━━━━━ PROVIDED INFORMATION ━━━━━

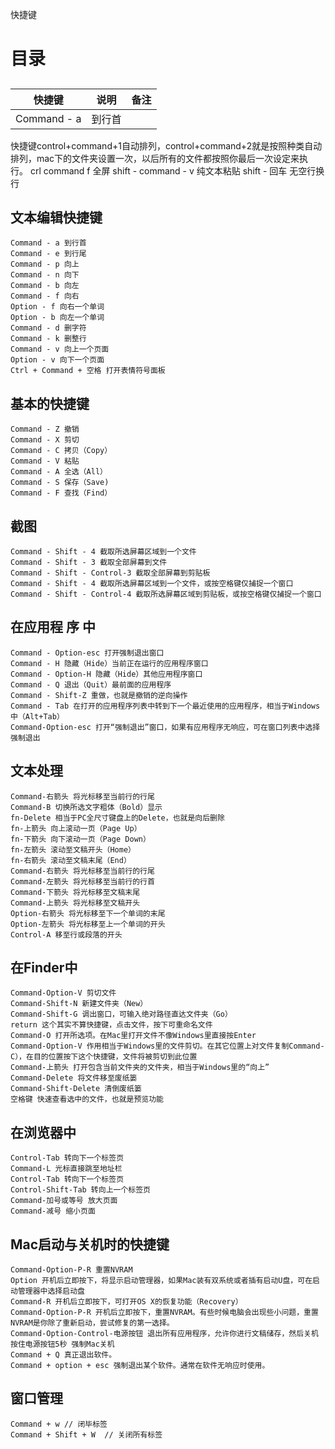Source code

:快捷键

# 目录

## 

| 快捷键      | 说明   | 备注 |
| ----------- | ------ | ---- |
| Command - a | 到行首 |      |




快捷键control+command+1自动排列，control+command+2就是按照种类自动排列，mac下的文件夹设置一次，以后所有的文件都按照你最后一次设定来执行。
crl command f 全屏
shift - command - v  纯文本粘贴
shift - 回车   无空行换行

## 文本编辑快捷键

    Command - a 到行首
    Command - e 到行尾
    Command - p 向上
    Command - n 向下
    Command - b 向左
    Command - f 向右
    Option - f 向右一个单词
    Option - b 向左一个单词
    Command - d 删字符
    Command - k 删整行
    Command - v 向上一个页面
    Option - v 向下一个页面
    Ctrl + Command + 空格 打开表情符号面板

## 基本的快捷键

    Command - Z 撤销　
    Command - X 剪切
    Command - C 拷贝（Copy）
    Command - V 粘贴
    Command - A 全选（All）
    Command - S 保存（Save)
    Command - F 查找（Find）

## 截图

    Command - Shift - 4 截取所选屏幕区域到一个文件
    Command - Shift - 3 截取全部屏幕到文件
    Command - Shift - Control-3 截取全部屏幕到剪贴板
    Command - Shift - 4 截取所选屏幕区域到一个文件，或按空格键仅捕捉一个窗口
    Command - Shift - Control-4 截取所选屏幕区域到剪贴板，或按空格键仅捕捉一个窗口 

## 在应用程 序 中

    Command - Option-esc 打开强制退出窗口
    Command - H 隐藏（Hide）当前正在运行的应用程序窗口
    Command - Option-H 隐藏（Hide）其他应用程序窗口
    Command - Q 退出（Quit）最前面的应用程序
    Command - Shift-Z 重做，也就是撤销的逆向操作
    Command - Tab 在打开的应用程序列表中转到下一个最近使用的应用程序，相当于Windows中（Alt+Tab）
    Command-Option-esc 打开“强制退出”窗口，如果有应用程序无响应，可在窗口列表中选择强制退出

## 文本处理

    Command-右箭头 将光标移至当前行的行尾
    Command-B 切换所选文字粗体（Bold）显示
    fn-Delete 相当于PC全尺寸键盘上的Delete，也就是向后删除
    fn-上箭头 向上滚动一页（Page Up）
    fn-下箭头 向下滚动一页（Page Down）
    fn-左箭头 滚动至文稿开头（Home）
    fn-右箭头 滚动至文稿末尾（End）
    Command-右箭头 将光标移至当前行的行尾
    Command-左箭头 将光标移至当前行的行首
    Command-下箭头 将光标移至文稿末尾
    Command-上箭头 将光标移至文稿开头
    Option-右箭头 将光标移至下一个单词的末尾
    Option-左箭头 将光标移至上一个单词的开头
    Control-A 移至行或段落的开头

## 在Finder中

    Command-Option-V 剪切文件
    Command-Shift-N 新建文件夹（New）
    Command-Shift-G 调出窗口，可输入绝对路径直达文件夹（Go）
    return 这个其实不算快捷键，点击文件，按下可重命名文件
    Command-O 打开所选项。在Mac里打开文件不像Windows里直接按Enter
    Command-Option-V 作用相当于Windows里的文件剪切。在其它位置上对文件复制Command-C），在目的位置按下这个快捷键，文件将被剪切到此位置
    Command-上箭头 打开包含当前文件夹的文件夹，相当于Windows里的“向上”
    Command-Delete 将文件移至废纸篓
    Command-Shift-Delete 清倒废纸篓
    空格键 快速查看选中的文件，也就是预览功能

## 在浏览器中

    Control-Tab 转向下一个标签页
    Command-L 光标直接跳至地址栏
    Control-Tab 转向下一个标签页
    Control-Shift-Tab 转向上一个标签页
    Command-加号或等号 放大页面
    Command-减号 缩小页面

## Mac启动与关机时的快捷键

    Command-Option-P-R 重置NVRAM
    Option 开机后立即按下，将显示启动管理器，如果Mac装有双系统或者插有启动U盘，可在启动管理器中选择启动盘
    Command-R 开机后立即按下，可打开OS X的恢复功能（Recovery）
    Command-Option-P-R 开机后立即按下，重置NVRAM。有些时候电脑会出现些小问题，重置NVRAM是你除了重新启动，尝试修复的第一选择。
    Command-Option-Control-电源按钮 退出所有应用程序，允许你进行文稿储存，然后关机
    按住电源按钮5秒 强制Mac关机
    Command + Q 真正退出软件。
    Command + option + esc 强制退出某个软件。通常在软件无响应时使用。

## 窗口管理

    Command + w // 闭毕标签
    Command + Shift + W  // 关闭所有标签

━━━━━

▶ [WHAT YOU SHOULD DO]: Find the string "截取所选屏幕区域到一个文件" in the records, then copy each line where it occurs.

▶ [RESPONSE AREA]:
    Command - Shift - 4 截取所选屏幕区域到一个文件
    Command - Shift - 4 截取所选屏幕区域到一个文件，或按空格键仅捕捉一个窗口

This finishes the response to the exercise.